Studies have shown that AEDs have the potential to interfere in dopamine pathways. Both carbamazepine and sodium valproate are associated with downregulation of dopamine receptors and dopamine insensitivity.10,11 While this may explain drug-induced parkinsonism, it is likely that other factors may contribute to PD pathogenesis.

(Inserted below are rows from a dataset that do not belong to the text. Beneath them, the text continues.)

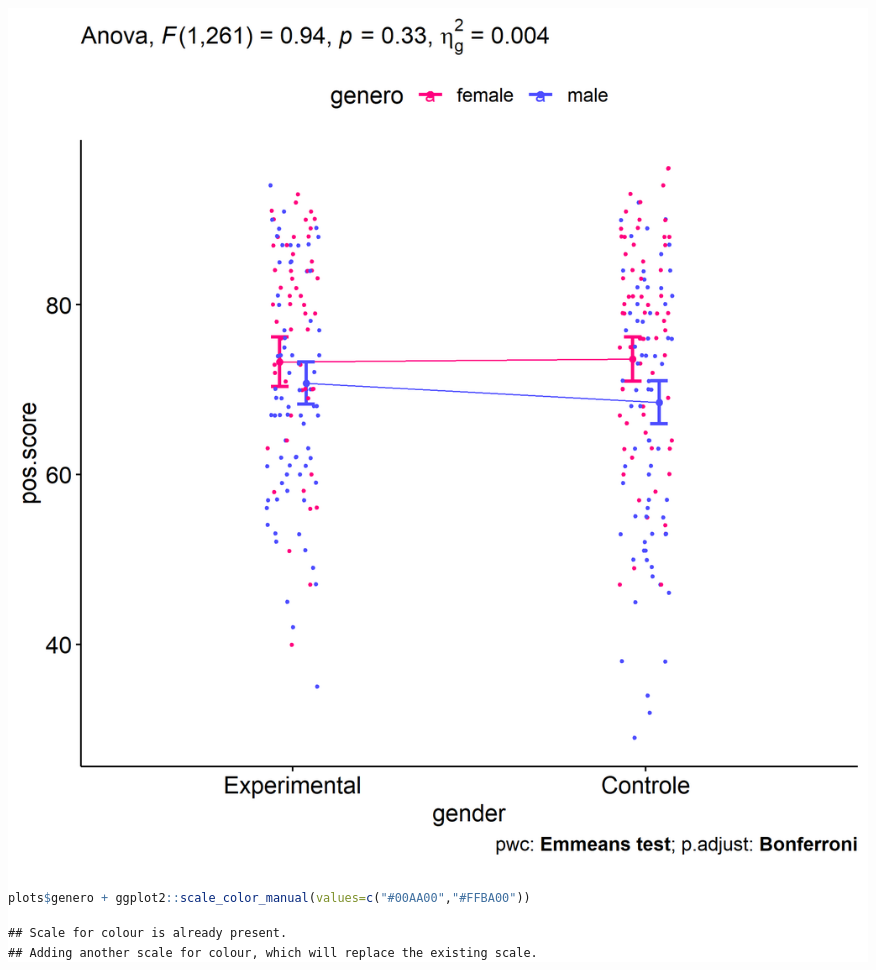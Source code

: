 ![](ancova_files/figure-gfm/unnamed-chunk-45-1.png)

``` r
plots$genero + ggplot2::scale_color_manual(values=c("#00AA00","#FFBA00"))
```

    ## Scale for colour is already present.
    ## Adding another scale for colour, which will replace the existing scale.
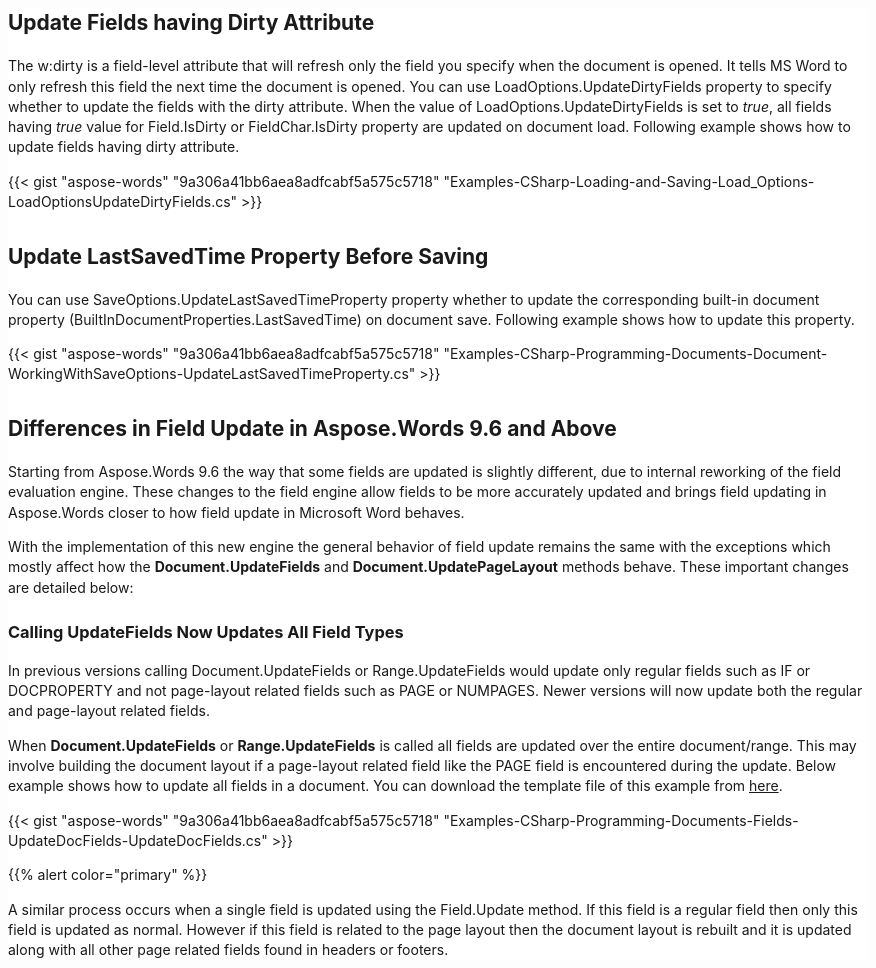 ## **Update Fields having Dirty Attribute**

The w:dirty is a field-level attribute that will refresh only the field you specify when the document is opened. It tells MS Word to only refresh this field the next time the document is opened. You can use LoadOptions.UpdateDirtyFields property to specify whether to update the fields with the dirty attribute. When the value of LoadOptions.UpdateDirtyFields is set to *true*, all fields having *true* value for Field.IsDirty or FieldChar.IsDirty property are updated on document load. Following example shows how to update fields having dirty attribute. 

{{< gist "aspose-words" "9a306a41bb6aea8adfcabf5a575c5718" "Examples-CSharp-Loading-and-Saving-Load_Options-LoadOptionsUpdateDirtyFields.cs" >}}

## **Update LastSavedTime Property Before Saving**

You can use SaveOptions.UpdateLastSavedTimeProperty property whether to update the corresponding built-in document property (BuiltInDocumentProperties.LastSavedTime) on document save. Following example shows how to update this property. 

{{< gist "aspose-words" "9a306a41bb6aea8adfcabf5a575c5718" "Examples-CSharp-Programming-Documents-Document-WorkingWithSaveOptions-UpdateLastSavedTimeProperty.cs" >}}

## **Differences in Field Update in Aspose.Words 9.6 and Above**

Starting from Aspose.Words 9.6 the way that some fields are updated is slightly different, due to internal reworking of the field evaluation engine. These changes to the field engine allow fields to be more accurately updated and brings field updating in Aspose.Words closer to how field update in Microsoft Word behaves.

With the implementation of this new engine the general behavior of field update remains the same with the exceptions which mostly affect how the **Document.UpdateFields** and **Document.UpdatePageLayout** methods behave. These important changes are detailed below:

### **Calling UpdateFields Now Updates All Field Types**

In previous versions calling Document.UpdateFields or Range.UpdateFields would update only regular fields such as IF or DOCPROPERTY and not page-layout related fields such as PAGE or NUMPAGES. Newer versions will now update both the regular and page-layout related fields.

When **Document.UpdateFields** or **Range.UpdateFields** is called all fields are updated over the entire document/range. This may involve building the document layout if a page-layout related field like the PAGE field is encountered during the update. Below example shows how to update all fields in a document. You can download the template file of this example from [here](https://github.com/aspose-words/Aspose.Words-for-.NET/blob/master/Examples/Data/Programming-Documents/Fields/Rendering.doc).

{{< gist "aspose-words" "9a306a41bb6aea8adfcabf5a575c5718" "Examples-CSharp-Programming-Documents-Fields-UpdateDocFields-UpdateDocFields.cs" >}}

{{% alert color="primary" %}} 

A similar process occurs when a single field is updated using the Field.Update method. If this field is a regular field then only this field is updated as normal. However if this field is related to the page layout then the document layout is rebuilt and it is updated along with all other page related fields found in headers or footers.

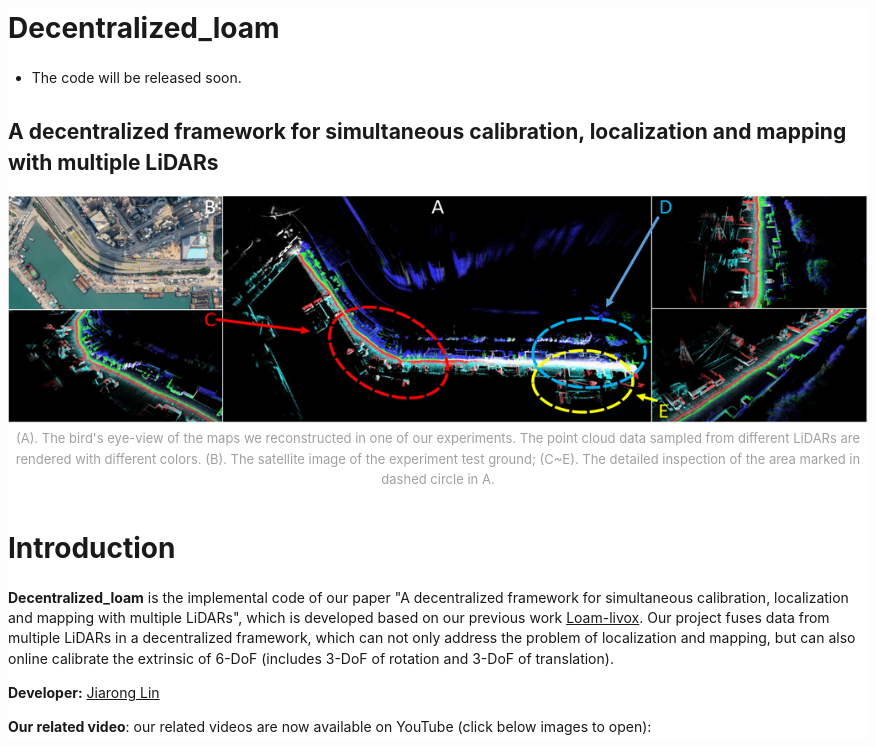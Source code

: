 # Decentralized_loam
* The code will be released soon.
## A decentralized framework for simultaneous calibration, localization and mapping with multiple LiDARs

<div align="center">
    <img src="./pics/maps_align.png" width = 100% >
    <font color=#a0a0a0 size=2>(A). The bird's eye-view of the maps we reconstructed in one of our experiments. The point cloud data sampled from different LiDARs are rendered with different colors. (B). The satellite image of the experiment test ground; (C~E). The detailed inspection of the area marked in dashed circle in A.</font>
</div>


# Introduction
**Decentralized_loam** is the implemental code of our paper "A decentralized framework for simultaneous calibration, localization and mapping with multiple LiDARs", which is developed based on our previous work [Loam-livox](https://github.com/hku-mars/loam_livox). Our project fuses data from multiple LiDARs in a decentralized framework, which can not only address the problem of localization and mapping, but can also online calibrate the extrinsic of 6-DoF (includes 3-DoF of rotation and 3-DoF of translation). 

**Developer:** [Jiarong Lin](https://github.com/ziv-lin)

**Our related video**: our related videos are now available on YouTube (click below images to open):
<div align="center">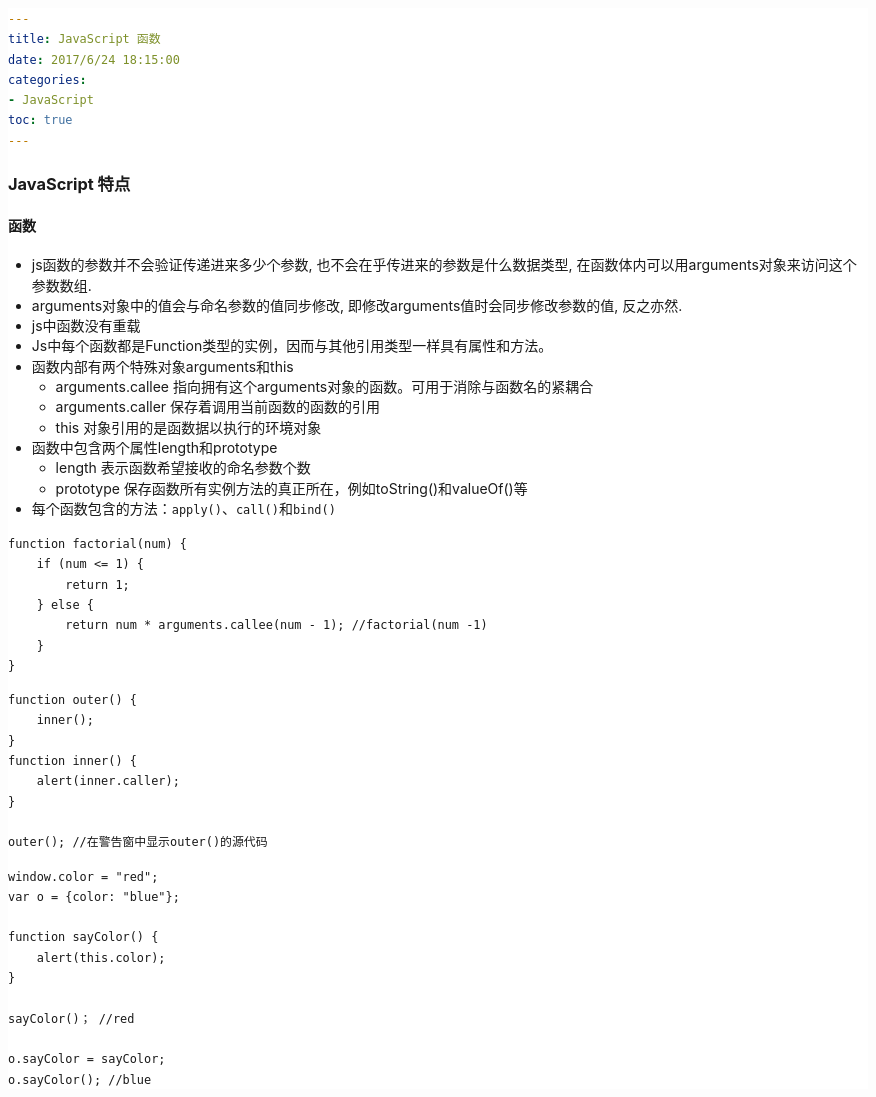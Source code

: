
 ```yaml
---
title: JavaScript 函数
date: 2017/6/24 18:15:00
categories:
- JavaScript
toc: true
---
```


### JavaScript 特点
#### 函数
- js函数的参数并不会验证传递进来多少个参数, 也不会在乎传进来的参数是什么数据类型, 在函数体内可以用arguments对象来访问这个参数数组.
- arguments对象中的值会与命名参数的值同步修改, 即修改arguments值时会同步修改参数的值, 反之亦然.
- js中函数没有重载
- Js中每个函数都是Function类型的实例，因而与其他引用类型一样具有属性和方法。
- 函数内部有两个特殊对象arguments和this
  - arguments.callee 指向拥有这个arguments对象的函数。可用于消除与函数名的紧耦合
  - arguments.caller 保存着调用当前函数的函数的引用
  - this 对象引用的是函数据以执行的环境对象
- 函数中包含两个属性length和prototype
  - length 表示函数希望接收的命名参数个数
  - prototype 保存函数所有实例方法的真正所在，例如toString()和valueOf()等
- 每个函数包含的方法：`apply()`、`call()`和`bind()`

```
function factorial(num) {
    if (num <= 1) {
        return 1;
    } else {
        return num * arguments.callee(num - 1); //factorial(num -1)
    }
}
```

```
function outer() {
    inner();
}
function inner() {
    alert(inner.caller);
}

outer(); //在警告窗中显示outer()的源代码
```

```
window.color = "red";
var o = {color: "blue"};

function sayColor() {
    alert(this.color);
}

sayColor()； //red

o.sayColor = sayColor;
o.sayColor(); //blue
```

In a case series with extended follow-up, Dal and Whyte12 found that patients who initially experienced remission of drug-induced parkinsonism symptoms after stopping AED treatment later developed PD. This may suggest that these patients had subclinical PD or were at risk of PD. While we are not aware of prospective data to support or refute this observation, it is supported by postmortem studies showing that individuals with drug-induced parkinsonism have reduced levels of homovanillic acid and dopamine in the striatum.13 It has also been observed that individuals taking levetiracetam were at higher risk of psychotropic adverse effects if they had genetic variants associated with decreased dopamine activity.14
Limitations
A major limitation of the study is that epilepsy is a common reason for admission to the hospital. In HES data, ascertainment of PD may contribute to the observed associations simply because patients with epilepsy had been admitted to the hospital more than patients without epilepsy. Our study was likely to be underpowered to detect effects in some of our sensitivity analysis. In particular, further work in larger cohorts is needed to fully assess the effects of AEDs on individuals without epilepsy. Although we studied the 4 most commonly prescribed AEDs in the UK, these findings cannot be generalized to other AEDs. Other limitations of this study include the generalizability of the UKB cohort to a wider UK population (although it should be noted that the prevalence of epilepsy in the control group closely matched that in the UK more generally15), that medication data are available only for roughly 45% of the UKB cohort, and that data quality and missingness meant that overall lifetime dose exposure was difficult to determine.
Conclusion
To the best of our knowledge, this is the first observational study to investigate a range of AEDs and their association with incident PD. As such, it sets the scene and highlights the need for further work to corroborate our findings in other large data sets because these findings could have important implications for clinical decision-making. The underlying reasons for an association between AEDs and PD should be further explored.